DESCRIPTION OF THE TASK: In the entries that follow, find every line containing "services" and copy it.

DATA PROVIDED:
·····

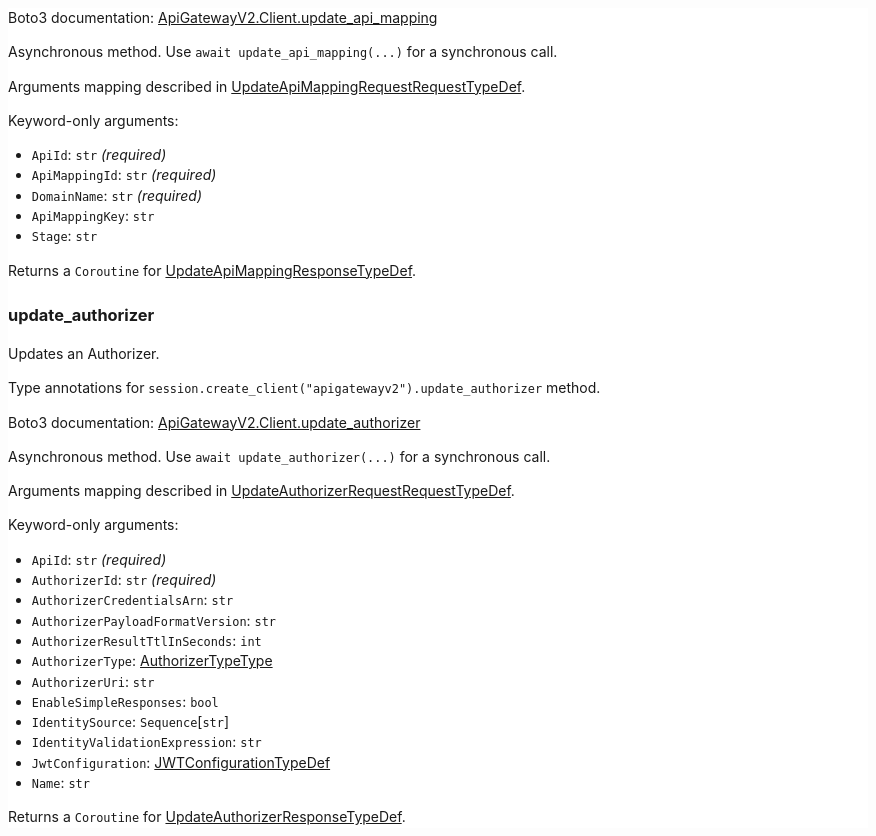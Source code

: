 Boto3 documentation:
[ApiGatewayV2.Client.update_api_mapping](https://boto3.amazonaws.com/v1/documentation/api/latest/reference/services/apigatewayv2.html#ApiGatewayV2.Client.update_api_mapping)

Asynchronous method. Use `await update_api_mapping(...)` for a synchronous
call.

Arguments mapping described in
[UpdateApiMappingRequestRequestTypeDef](./type_defs.md#updateapimappingrequestrequesttypedef).

Keyword-only arguments:

- `ApiId`: `str` *(required)*
- `ApiMappingId`: `str` *(required)*
- `DomainName`: `str` *(required)*
- `ApiMappingKey`: `str`
- `Stage`: `str`

Returns a `Coroutine` for
[UpdateApiMappingResponseTypeDef](./type_defs.md#updateapimappingresponsetypedef).

<a id="update\_authorizer"></a>

### update_authorizer

Updates an Authorizer.

Type annotations for `session.create_client("apigatewayv2").update_authorizer`
method.

Boto3 documentation:
[ApiGatewayV2.Client.update_authorizer](https://boto3.amazonaws.com/v1/documentation/api/latest/reference/services/apigatewayv2.html#ApiGatewayV2.Client.update_authorizer)

Asynchronous method. Use `await update_authorizer(...)` for a synchronous call.

Arguments mapping described in
[UpdateAuthorizerRequestRequestTypeDef](./type_defs.md#updateauthorizerrequestrequesttypedef).

Keyword-only arguments:

- `ApiId`: `str` *(required)*
- `AuthorizerId`: `str` *(required)*
- `AuthorizerCredentialsArn`: `str`
- `AuthorizerPayloadFormatVersion`: `str`
- `AuthorizerResultTtlInSeconds`: `int`
- `AuthorizerType`: [AuthorizerTypeType](./literals.md#authorizertypetype)
- `AuthorizerUri`: `str`
- `EnableSimpleResponses`: `bool`
- `IdentitySource`: `Sequence`\[`str`\]
- `IdentityValidationExpression`: `str`
- `JwtConfiguration`:
  [JWTConfigurationTypeDef](./type_defs.md#jwtconfigurationtypedef)
- `Name`: `str`

Returns a `Coroutine` for
[UpdateAuthorizerResponseTypeDef](./type_defs.md#updateauthorizerresponsetypedef).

·····

SOLUTION TO THE EXERCISE:
[ApiGatewayV2.Client.update_api_mapping](https://boto3.amazonaws.com/v1/documentation/api/latest/reference/services/apigatewayv2.html#ApiGatewayV2.Client.update_api_mapping)
[ApiGatewayV2.Client.update_authorizer](https://boto3.amazonaws.com/v1/documentation/api/latest/reference/services/apigatewayv2.html#ApiGatewayV2.Client.update_authorizer)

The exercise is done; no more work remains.